• Your objective
Lines of the listing that contain "newcommand" need to be copied.
++++++++
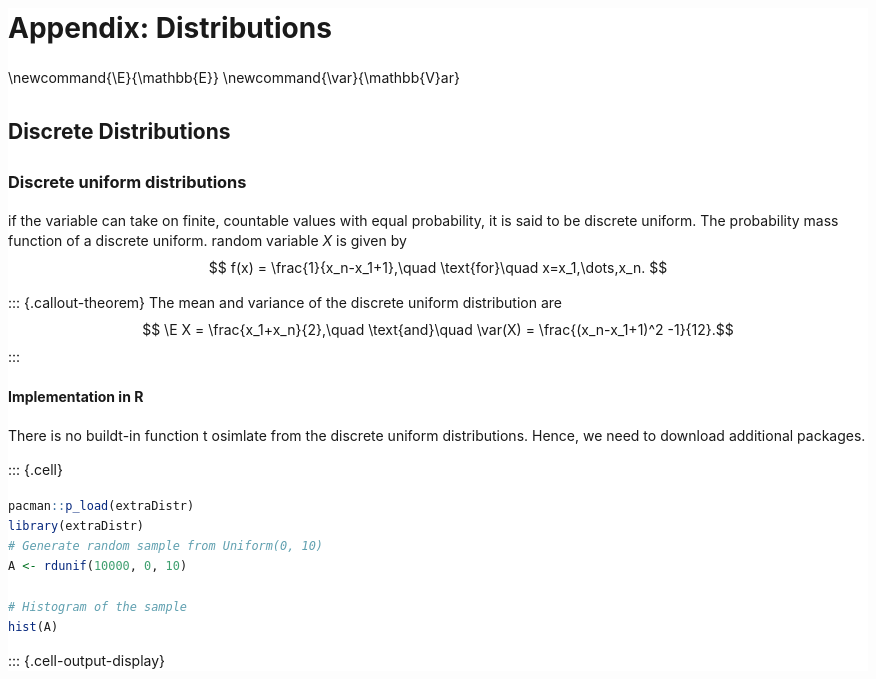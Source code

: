 # Appendix: Distributions

\newcommand{\E}{\mathbb{E}}
\newcommand{\var}{\mathbb{V}ar}

## Discrete Distributions

### Discrete uniform distributions

if the variable can take on finite, countable values with equal probability, it is said to be discrete uniform. The probability mass function of a discrete uniform. random variable $X$ is given by
$$
f(x) = \frac{1}{x_n-x_1+1},\quad \text{for}\quad x=x_1,\dots,x_n.
$$

::: {.callout-theorem}
The mean and variance of the discrete uniform distribution are
$$
\E X = \frac{x_1+x_n}{2},\quad \text{and}\quad \var(X) = \frac{(x_n-x_1+1)^2 -1}{12}.$$
:::

#### Implementation in R

There is no buildt-in function t osimlate from the discrete uniform distributions. Hence, we need to download additional packages.


::: {.cell}

```{.r .cell-code}
pacman::p_load(extraDistr)
library(extraDistr)
# Generate random sample from Uniform(0, 10)
A <- rdunif(10000, 0, 10) 

# Histogram of the sample
hist(A)
```

::: {.cell-output-display}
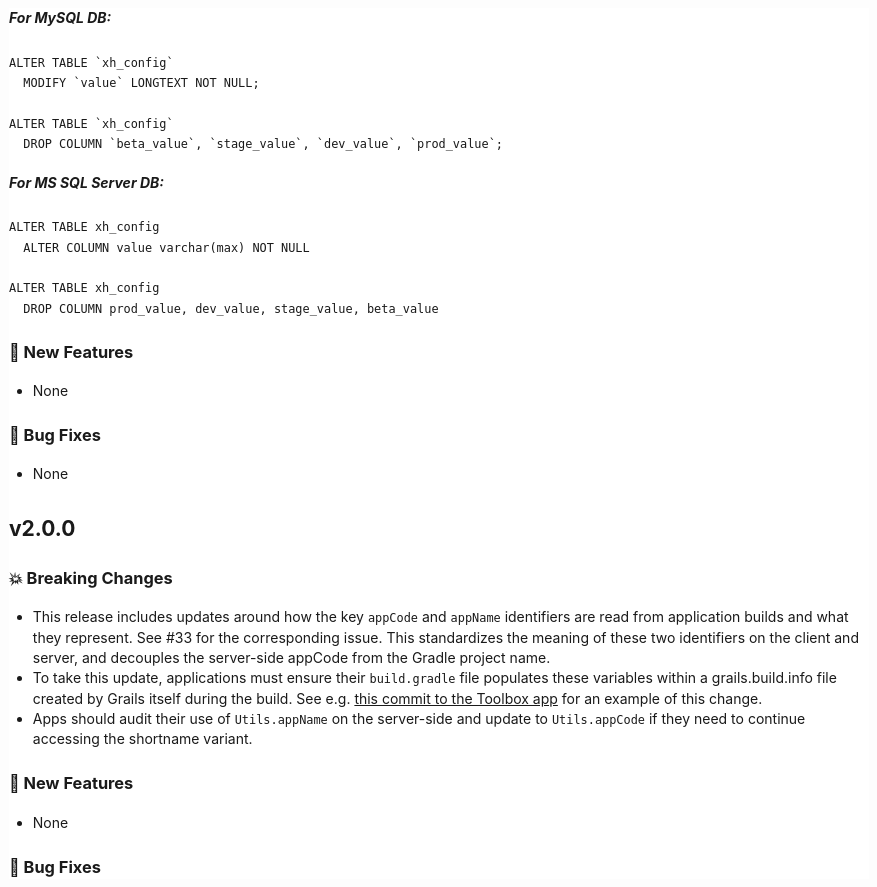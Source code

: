 ##### For MySQL DB:

```
ALTER TABLE `xh_config`
  MODIFY `value` LONGTEXT NOT NULL;

ALTER TABLE `xh_config`
  DROP COLUMN `beta_value`, `stage_value`, `dev_value`, `prod_value`;
```

##### For MS SQL Server DB:

```
ALTER TABLE xh_config
  ALTER COLUMN value varchar(max) NOT NULL

ALTER TABLE xh_config
  DROP COLUMN prod_value, dev_value, stage_value, beta_value

```

### 🎁 New Features

* None

### 🐞 Bug Fixes

* None

## v2.0.0

### 💥 Breaking Changes

* This release includes updates around how the key `appCode` and `appName` identifiers are read from
  application builds and what they represent. See #33 for the corresponding issue. This standardizes
  the meaning of these two identifiers on the client and server, and decouples the server-side
  appCode from the Gradle project name.
* To take this update, applications must ensure their `build.gradle` file populates these variables
  within a grails.build.info file created by Grails itself during the build. See e.g.
  [this commit to the Toolbox app](https://github.com/xh/toolbox/commit/073376eefba37ea0ffec073478bb628be447c77b)
  for an example of this change.
* Apps should audit their use of `Utils.appName` on the server-side and update to `Utils.appCode` if
  they need to continue accessing the shortname variant.

### 🎁 New Features

* None

### 🐞 Bug Fixes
++++++++
• Answer space
\newcommand{\E}{\mathbb{E}}
\newcommand{\var}{\mathbb{V}ar}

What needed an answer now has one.